The university years
However, when your youngsters turn 18 the anti-avoidance rules no longer apply. But how much tax could you save by shifting income to them?
Example. Bill expects to have to find £9,000 per year to pay for accommodation and living expenses for his son while he’s at university. Funding this from his company dividends will cost Bill £2,925 (£9,000 x 32.5%) in extra tax each year. But if he gave his son enough shares in his company to produce annual dividends of £9,000, this would be entirely tax-free.
Structuring the gift
Bill isn’t keen on his son owning shares in his company. Instead, his idea is to create a new company, of which he’ll own most of the shares and his son the rest. Some of the old company’s admin functions will be taken over by the new company, for which it will charge the old company a management fee at commercial rates. The profit the new company makes will be paid out as a dividend to his son. Not only does this save Bill £2,925 (£9,000 x 32.5%) income tax per year, but the original company also receives a corporation tax deduction from its profits for the charges paid to the new company.

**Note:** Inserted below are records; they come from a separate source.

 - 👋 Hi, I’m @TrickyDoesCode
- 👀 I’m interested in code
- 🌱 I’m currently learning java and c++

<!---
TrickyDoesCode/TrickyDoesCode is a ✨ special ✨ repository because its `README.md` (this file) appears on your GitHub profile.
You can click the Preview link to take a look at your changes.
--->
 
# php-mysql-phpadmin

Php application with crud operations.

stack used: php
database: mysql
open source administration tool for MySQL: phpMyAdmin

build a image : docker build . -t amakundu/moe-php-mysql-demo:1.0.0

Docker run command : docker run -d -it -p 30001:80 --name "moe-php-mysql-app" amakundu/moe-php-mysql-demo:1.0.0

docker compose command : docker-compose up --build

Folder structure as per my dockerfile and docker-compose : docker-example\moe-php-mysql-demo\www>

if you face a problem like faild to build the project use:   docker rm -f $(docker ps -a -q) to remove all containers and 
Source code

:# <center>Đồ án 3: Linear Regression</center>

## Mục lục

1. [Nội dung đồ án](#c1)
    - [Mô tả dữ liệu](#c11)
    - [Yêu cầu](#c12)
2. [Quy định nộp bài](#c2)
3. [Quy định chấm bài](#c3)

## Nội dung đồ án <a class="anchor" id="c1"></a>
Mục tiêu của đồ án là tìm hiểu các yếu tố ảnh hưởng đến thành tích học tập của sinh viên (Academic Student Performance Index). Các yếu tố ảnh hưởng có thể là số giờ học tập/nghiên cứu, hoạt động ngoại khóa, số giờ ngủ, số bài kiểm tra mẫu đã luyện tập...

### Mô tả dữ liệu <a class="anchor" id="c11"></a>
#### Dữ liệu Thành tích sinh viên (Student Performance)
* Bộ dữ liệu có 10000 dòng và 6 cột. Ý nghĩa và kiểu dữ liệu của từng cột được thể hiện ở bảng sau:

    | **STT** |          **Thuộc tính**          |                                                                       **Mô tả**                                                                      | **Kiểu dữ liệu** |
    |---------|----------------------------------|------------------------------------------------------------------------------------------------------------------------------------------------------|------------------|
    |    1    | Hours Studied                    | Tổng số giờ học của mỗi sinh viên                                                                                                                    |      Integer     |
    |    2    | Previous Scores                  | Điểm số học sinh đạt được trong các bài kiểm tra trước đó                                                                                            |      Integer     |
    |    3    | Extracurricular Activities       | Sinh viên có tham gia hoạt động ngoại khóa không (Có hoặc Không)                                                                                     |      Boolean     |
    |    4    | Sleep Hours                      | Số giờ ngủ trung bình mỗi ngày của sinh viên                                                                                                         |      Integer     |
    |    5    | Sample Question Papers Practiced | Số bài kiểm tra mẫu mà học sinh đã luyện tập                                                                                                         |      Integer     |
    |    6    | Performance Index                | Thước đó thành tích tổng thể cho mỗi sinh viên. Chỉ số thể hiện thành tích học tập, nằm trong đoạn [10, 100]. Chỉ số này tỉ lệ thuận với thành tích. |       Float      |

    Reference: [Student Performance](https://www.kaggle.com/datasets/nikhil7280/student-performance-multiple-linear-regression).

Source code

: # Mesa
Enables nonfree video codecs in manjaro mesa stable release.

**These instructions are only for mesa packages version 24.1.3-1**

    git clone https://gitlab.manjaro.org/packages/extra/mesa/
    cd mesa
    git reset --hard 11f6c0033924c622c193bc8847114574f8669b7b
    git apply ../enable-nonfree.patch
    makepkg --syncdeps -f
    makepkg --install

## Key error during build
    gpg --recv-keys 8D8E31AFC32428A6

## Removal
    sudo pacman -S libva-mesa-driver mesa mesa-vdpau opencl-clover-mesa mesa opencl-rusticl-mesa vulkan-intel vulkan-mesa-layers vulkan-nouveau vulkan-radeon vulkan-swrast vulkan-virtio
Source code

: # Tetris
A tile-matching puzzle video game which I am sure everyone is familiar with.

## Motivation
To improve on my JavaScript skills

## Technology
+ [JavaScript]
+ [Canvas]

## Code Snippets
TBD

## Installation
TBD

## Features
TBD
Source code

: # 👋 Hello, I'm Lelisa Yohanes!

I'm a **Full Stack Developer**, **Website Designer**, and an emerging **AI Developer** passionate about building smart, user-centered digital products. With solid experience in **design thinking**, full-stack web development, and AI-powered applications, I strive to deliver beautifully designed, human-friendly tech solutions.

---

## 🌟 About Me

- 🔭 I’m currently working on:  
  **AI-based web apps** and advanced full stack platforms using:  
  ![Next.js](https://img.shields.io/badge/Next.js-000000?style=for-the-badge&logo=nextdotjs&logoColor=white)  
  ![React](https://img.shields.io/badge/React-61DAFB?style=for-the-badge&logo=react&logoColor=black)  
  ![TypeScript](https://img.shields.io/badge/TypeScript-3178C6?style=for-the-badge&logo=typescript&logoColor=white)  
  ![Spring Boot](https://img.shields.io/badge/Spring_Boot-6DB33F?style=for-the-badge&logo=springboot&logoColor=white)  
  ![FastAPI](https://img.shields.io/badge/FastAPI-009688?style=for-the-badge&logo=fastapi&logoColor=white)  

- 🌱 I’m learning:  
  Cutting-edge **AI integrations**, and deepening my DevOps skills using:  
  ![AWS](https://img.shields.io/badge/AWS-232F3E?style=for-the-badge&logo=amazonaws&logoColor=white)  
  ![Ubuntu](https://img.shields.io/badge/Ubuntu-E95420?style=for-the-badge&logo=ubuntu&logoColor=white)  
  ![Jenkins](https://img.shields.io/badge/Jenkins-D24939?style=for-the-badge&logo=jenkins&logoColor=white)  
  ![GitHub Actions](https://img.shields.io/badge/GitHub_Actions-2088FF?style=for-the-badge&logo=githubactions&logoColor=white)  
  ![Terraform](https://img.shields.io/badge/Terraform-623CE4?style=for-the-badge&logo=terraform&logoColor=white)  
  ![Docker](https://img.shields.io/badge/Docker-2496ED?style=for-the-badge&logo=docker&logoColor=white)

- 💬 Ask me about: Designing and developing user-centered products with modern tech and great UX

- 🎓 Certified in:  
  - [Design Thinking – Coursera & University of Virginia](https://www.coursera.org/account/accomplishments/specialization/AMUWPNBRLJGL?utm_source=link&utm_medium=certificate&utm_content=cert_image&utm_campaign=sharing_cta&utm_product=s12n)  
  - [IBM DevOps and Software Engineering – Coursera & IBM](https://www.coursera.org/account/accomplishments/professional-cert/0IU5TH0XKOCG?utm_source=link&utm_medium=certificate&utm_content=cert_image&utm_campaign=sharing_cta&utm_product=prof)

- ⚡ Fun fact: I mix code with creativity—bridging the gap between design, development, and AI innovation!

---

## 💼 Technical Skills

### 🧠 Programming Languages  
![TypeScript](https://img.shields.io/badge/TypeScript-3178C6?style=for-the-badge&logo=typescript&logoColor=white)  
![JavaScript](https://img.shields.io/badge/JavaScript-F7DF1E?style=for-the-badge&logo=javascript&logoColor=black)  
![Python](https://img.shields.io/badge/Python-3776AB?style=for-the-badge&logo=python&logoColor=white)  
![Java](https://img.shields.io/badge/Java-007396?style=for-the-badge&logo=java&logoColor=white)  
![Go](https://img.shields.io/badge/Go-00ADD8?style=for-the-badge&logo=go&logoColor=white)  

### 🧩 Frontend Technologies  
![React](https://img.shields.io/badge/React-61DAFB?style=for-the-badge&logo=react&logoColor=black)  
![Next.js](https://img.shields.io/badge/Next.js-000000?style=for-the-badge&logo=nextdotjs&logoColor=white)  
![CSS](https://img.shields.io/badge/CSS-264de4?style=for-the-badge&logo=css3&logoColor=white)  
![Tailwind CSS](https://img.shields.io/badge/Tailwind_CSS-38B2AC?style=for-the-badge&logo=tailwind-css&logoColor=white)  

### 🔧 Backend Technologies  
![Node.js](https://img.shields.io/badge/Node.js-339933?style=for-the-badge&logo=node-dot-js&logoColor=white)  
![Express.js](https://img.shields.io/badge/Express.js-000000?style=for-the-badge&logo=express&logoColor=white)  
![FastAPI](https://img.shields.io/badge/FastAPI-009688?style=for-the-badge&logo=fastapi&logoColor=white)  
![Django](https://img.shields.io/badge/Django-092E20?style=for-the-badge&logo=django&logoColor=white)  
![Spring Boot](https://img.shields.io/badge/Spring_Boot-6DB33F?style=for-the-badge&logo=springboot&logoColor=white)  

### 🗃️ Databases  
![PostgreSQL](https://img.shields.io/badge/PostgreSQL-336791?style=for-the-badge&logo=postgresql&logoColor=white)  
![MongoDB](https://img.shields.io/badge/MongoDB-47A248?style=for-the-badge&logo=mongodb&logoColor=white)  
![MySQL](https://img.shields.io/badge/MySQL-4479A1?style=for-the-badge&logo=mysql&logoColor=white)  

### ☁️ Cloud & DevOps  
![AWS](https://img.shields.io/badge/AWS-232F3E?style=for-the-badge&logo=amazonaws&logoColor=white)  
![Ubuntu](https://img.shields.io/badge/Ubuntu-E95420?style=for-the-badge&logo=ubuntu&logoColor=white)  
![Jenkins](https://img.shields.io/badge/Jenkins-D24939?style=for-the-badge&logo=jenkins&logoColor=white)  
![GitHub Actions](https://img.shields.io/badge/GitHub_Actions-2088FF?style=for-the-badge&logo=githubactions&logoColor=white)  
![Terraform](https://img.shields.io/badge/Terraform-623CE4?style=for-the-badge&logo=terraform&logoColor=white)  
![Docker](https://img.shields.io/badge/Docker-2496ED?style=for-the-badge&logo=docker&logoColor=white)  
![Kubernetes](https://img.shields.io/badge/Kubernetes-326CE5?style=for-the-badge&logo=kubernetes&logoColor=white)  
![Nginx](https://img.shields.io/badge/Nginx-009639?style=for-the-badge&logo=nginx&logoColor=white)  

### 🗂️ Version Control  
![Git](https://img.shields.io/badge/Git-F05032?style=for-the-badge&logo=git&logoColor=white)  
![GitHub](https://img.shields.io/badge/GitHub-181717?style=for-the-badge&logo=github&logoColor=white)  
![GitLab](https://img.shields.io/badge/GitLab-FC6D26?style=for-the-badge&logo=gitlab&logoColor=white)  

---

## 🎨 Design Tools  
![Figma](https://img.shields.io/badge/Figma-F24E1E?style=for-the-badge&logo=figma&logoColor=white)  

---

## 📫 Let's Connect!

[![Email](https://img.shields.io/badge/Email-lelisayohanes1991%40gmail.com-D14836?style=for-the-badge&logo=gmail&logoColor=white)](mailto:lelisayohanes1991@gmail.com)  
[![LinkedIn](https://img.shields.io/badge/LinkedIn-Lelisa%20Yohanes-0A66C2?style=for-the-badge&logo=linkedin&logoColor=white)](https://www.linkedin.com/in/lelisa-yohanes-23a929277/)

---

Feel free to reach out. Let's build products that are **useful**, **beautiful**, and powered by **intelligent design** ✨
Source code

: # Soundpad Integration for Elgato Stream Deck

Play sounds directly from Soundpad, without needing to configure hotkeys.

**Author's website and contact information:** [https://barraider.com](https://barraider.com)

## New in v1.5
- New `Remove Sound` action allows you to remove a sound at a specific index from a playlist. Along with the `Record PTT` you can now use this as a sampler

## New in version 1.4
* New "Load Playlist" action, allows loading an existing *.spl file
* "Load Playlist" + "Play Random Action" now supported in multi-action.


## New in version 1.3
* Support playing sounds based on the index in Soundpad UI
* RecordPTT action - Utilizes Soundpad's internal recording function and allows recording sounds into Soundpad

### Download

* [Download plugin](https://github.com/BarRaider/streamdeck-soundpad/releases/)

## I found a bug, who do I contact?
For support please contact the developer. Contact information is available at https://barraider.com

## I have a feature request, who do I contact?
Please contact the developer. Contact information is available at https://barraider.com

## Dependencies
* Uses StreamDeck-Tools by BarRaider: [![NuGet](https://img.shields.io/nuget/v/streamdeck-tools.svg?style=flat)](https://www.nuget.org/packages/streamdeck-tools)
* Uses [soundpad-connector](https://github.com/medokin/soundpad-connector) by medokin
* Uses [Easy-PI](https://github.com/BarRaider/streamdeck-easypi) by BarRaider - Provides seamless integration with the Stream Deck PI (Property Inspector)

Tip. Bill can waive his dividend in the new company meaning there will be more in the pot to distribute to his son in the event that profits can’t be maintained in later years. It’s best that Bill waives his dividend well in advance, but less than a year.
Pros and cons
This scheme works well because the old company is isolated from the new one and so Bill’s son can’t benefit from higher dividends if it makes bumper profits. Plus, the level of income, and thus dividends, can be more easily controlled by varying, within reason, the level of management fees his new company charges. The trouble is, the cost of setting up and running his new company will take a bite out of Bill’s tax saving. Although as he has two more children this makes the scheme more viable as they could also be made shareholders.
Tip. A simpler and cheaper option is for Bill to create a different class of share within his new company. These can be non-voting ordinary shares so that Bill retains full control of his old company. It then pays dividends on the new shares at a different rate than the ordinary shares. This means that Bill can set the income level for his son simply by varying the rate of dividend on the new shares.
Can anti-avoidance apply?
HMRC isn’t keen on these arrangements, but set up properly there’s not much it can object to. Whichever option you choose, we recommend getting help from your accountant to make sure that it’s set up correctly.